## What is being asked
Find and copy each line of the records where the string "customer" shows up.

## Saved data entries
______________________________

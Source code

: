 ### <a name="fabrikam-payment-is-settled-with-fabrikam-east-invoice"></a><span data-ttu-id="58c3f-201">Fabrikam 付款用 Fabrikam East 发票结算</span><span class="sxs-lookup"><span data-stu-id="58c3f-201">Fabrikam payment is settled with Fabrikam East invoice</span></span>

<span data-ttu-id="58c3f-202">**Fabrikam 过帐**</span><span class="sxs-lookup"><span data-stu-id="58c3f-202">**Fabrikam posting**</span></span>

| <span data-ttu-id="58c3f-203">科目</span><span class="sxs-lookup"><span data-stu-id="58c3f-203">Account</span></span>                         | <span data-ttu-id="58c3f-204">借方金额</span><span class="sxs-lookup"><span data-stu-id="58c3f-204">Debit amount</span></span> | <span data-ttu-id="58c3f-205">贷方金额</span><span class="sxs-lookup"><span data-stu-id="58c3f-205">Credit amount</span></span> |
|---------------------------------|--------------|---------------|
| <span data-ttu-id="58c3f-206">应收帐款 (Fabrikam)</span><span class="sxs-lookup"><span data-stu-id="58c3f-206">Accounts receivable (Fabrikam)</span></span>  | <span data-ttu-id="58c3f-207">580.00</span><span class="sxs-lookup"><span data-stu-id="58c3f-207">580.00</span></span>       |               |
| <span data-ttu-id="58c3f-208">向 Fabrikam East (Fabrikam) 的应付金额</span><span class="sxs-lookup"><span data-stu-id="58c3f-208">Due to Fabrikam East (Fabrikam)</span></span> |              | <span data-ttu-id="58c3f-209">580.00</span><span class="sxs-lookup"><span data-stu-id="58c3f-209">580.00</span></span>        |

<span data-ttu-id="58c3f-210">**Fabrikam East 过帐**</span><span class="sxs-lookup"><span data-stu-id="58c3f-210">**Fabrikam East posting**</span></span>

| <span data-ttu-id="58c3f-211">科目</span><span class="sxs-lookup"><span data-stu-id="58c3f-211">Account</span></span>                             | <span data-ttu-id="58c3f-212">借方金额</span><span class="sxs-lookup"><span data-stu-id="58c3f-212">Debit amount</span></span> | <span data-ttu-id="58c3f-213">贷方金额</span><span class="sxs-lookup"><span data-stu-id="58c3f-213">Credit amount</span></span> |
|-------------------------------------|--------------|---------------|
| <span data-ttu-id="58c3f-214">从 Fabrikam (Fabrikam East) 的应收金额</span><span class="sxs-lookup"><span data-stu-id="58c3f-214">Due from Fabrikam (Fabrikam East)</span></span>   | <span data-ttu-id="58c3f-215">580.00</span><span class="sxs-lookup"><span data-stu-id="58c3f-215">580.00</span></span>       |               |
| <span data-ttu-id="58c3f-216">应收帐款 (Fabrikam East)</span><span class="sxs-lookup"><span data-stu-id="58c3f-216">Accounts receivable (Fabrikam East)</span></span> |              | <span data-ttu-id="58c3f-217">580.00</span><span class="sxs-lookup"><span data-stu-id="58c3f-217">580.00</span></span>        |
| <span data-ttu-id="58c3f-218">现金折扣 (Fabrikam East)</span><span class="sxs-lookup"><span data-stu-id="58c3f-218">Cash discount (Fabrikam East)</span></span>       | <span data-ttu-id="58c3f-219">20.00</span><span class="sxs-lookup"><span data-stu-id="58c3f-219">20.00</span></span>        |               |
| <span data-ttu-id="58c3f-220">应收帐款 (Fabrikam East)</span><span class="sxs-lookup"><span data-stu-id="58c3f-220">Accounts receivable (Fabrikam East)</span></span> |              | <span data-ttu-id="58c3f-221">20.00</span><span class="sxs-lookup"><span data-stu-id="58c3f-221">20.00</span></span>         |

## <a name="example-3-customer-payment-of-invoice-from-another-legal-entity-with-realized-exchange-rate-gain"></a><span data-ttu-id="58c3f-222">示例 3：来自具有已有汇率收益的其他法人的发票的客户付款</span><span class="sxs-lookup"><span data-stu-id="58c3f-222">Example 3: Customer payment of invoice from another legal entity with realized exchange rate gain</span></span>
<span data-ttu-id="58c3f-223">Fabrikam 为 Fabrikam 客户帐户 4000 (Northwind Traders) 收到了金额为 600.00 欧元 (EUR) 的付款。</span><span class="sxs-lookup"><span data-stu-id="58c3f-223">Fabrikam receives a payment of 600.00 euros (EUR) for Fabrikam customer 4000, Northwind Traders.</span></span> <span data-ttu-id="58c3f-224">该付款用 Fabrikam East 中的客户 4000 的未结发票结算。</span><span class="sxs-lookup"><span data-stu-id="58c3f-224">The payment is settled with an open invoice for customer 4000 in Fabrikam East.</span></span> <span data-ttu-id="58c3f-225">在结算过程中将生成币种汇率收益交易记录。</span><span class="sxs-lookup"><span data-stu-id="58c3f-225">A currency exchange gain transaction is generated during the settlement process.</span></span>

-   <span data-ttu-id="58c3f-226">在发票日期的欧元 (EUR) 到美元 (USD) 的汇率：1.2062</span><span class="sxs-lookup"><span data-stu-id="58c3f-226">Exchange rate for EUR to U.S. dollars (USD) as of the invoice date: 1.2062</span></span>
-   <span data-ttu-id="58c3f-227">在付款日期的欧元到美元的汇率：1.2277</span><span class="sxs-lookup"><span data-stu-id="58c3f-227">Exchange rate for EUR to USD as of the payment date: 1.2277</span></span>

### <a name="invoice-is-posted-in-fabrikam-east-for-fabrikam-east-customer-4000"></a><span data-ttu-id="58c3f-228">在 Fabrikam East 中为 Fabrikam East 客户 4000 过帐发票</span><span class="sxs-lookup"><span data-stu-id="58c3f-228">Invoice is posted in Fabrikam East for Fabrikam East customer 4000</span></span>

______________________________

## Solution to the exercise
## <a name="example-3-customer-payment-of-invoice-from-another-legal-entity-with-realized-exchange-rate-gain"></a><span data-ttu-id="58c3f-222">示例 3：来自具有已有汇率收益的其他法人的发票的客户付款</span><span class="sxs-lookup"><span data-stu-id="58c3f-222">Example 3: Customer payment of invoice from another legal entity with realized exchange rate gain</span></span>
<span data-ttu-id="58c3f-223">Fabrikam 为 Fabrikam 客户帐户 4000 (Northwind Traders) 收到了金额为 600.00 欧元 (EUR) 的付款。</span><span class="sxs-lookup"><span data-stu-id="58c3f-223">Fabrikam receives a payment of 600.00 euros (EUR) for Fabrikam customer 4000, Northwind Traders.</span></span> <span data-ttu-id="58c3f-224">该付款用 Fabrikam East 中的客户 4000 的未结发票结算。</span><span class="sxs-lookup"><span data-stu-id="58c3f-224">The payment is settled with an open invoice for customer 4000 in Fabrikam East.</span></span> <span data-ttu-id="58c3f-225">在结算过程中将生成币种汇率收益交易记录。</span><span class="sxs-lookup"><span data-stu-id="58c3f-225">A currency exchange gain transaction is generated during the settlement process.</span></span>
### <a name="invoice-is-posted-in-fabrikam-east-for-fabrikam-east-customer-4000"></a><span data-ttu-id="58c3f-228">在 Fabrikam East 中为 Fabrikam East 客户 4000 过帐发票</span><span class="sxs-lookup"><span data-stu-id="58c3f-228">Invoice is posted in Fabrikam East for Fabrikam East customer 4000</span></span>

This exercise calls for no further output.